__BRIEF__
Please read the records below and return each line holding the string "position".

__SOURCE INFORMATION__

──────────────────────────────

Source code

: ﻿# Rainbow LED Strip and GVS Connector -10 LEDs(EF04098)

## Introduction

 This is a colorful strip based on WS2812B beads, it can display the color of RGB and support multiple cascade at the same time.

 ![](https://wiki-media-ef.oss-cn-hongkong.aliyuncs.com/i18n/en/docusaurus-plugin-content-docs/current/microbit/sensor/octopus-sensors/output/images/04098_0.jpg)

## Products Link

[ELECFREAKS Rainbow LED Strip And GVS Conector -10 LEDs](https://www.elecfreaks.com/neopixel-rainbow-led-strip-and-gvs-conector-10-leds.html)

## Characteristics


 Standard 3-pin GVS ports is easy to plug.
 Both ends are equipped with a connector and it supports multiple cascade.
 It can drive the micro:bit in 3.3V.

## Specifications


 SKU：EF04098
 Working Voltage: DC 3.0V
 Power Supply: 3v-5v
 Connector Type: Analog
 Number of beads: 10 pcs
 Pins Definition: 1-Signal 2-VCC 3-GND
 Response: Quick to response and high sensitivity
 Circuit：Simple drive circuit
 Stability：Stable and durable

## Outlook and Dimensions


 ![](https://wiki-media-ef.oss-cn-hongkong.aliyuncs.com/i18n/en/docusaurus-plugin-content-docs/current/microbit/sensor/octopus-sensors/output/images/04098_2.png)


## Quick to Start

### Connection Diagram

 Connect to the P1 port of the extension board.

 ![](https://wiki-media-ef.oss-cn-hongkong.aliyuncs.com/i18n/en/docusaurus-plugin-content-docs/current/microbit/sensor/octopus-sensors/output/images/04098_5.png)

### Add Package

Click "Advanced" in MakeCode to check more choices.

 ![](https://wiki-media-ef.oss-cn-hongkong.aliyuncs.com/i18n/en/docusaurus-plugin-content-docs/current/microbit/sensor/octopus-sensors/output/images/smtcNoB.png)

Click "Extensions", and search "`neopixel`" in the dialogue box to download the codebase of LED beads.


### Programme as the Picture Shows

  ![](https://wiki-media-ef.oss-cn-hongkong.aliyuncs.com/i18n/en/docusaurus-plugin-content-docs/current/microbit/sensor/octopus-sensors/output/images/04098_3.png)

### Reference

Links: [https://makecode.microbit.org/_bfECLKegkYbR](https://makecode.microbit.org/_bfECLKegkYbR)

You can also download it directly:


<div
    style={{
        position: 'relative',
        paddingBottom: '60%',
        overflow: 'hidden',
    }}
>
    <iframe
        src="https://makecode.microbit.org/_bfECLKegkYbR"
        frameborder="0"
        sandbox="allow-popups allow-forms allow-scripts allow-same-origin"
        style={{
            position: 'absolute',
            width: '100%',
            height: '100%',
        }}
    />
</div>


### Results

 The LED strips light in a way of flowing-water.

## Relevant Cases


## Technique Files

──────────────────────────────

__ANSWER TO THIS PROBLEM__
        position: 'relative',
            position: 'absolute',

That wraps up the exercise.